→ EXTRACTED MATERIAL

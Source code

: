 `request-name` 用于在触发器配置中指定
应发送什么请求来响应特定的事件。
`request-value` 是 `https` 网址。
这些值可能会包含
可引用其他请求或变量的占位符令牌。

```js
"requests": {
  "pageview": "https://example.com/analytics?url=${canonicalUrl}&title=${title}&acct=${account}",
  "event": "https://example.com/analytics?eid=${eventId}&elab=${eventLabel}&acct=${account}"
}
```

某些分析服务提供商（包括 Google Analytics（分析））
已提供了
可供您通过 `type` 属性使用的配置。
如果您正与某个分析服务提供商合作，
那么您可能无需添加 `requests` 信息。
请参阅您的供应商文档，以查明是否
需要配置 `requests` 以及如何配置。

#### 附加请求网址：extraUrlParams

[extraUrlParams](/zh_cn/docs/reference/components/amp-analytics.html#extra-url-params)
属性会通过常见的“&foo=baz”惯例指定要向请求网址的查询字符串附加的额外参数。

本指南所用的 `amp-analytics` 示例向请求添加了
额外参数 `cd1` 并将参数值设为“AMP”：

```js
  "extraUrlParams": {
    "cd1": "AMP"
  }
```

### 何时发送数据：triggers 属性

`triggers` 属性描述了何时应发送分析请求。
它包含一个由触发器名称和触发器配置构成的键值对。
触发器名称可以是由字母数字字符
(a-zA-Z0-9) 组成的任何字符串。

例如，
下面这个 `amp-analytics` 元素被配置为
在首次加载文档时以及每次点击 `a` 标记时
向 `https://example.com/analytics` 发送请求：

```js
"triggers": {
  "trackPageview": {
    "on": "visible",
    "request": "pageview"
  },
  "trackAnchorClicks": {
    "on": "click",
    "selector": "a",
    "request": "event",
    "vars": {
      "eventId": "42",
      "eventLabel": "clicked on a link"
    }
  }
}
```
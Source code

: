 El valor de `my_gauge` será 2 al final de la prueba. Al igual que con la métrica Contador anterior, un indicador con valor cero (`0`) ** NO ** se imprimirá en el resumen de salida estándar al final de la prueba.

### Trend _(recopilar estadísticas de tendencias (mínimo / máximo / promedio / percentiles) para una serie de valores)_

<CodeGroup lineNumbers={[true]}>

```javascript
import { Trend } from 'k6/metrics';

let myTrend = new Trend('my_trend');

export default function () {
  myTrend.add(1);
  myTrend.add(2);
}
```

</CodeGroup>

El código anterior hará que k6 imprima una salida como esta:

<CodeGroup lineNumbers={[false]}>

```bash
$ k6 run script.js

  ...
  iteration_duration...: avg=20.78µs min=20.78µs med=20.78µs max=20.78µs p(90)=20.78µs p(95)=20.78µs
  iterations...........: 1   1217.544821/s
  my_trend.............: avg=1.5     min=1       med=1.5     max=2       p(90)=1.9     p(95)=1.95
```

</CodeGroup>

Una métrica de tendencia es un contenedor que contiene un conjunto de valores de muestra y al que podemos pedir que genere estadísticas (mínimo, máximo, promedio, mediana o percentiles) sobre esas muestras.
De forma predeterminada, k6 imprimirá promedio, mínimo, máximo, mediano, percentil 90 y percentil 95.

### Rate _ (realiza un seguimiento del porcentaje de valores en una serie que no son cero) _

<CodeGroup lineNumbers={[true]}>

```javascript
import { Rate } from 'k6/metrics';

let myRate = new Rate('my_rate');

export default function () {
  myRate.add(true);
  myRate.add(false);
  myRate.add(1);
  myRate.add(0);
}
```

→ WHAT YOU ARE ASKED TO DO
Where a line in the material above holds "métrica", copy that line.

→ SOLUTION TO THIS TASK
: El valor de `my_gauge` será 2 al final de la prueba. Al igual que con la métrica Contador anterior, un indicador con valor cero (`0`) ** NO ** se imprimirá en el resumen de salida estándar al final de la prueba.
Una métrica de tendencia es un contenedor que contiene un conjunto de valores de muestra y al que podemos pedir que genere estadísticas (mínimo, máximo, promedio, mediana o percentiles) sobre esas muestras.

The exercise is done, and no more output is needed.